--- WHAT IS BEING ASKED ---
Scan the data below and report how many lines include the word "might". Nothing else is wanted.

Stored data:

= = = = =

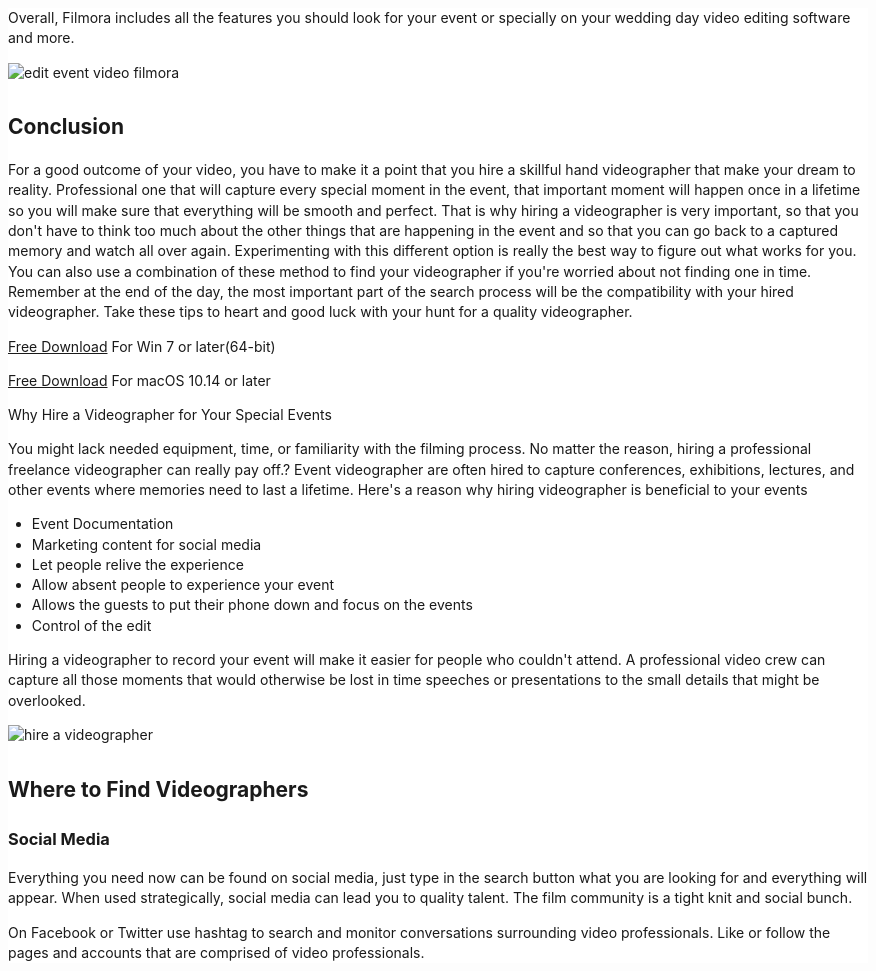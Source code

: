 Overall, Filmora includes all the features you should look for your event or specially on your wedding day video editing software and more.

![edit event video filmora](https://images.wondershare.com/filmora/article-images/2022/09/edit-event-video-filmora.jpg)

## Conclusion

For a good outcome of your video, you have to make it a point that you hire a skillful hand videographer that make your dream to reality. Professional one that will capture every special moment in the event, that important moment will happen once in a lifetime so you will make sure that everything will be smooth and perfect. That is why hiring a videographer is very important, so that you don't have to think too much about the other things that are happening in the event and so that you can go back to a captured memory and watch all over again. Experimenting with this different option is really the best way to figure out what works for you. You can also use a combination of these method to find your videographer if you're worried about not finding one in time. Remember at the end of the day, the most important part of the search process will be the compatibility with your hired videographer. Take these tips to heart and good luck with your hunt for a quality videographer.

[Free Download](https://tools.techidaily.com/wondershare/filmora/download/) For Win 7 or later(64-bit)

[Free Download](https://tools.techidaily.com/wondershare/filmora/download/) For macOS 10.14 or later

Why Hire a Videographer for Your Special Events

You might lack needed equipment, time, or familiarity with the filming process. No matter the reason, hiring a professional freelance videographer can really pay off.? Event videographer are often hired to capture conferences, exhibitions, lectures, and other events where memories need to last a lifetime. Here's a reason why hiring videographer is beneficial to your events

* Event Documentation
* Marketing content for social media
* Let people relive the experience
* Allow absent people to experience your event
* Allows the guests to put their phone down and focus on the events
* Control of the edit

Hiring a videographer to record your event will make it easier for people who couldn't attend. A professional video crew can capture all those moments that would otherwise be lost in time speeches or presentations to the small details that might be overlooked.

![hire a videographer](https://images.wondershare.com/filmora/article-images/2022/09/hire-a-videographer.jpg)

## Where to Find Videographers

### Social Media

Everything you need now can be found on social media, just type in the search button what you are looking for and everything will appear. When used strategically, social media can lead you to quality talent. The film community is a tight knit and social bunch.

On Facebook or Twitter use hashtag to search and monitor conversations surrounding video professionals. Like or follow the pages and accounts that are comprised of video professionals.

= = = = =

--- PROBLEM SOLUTION ---
2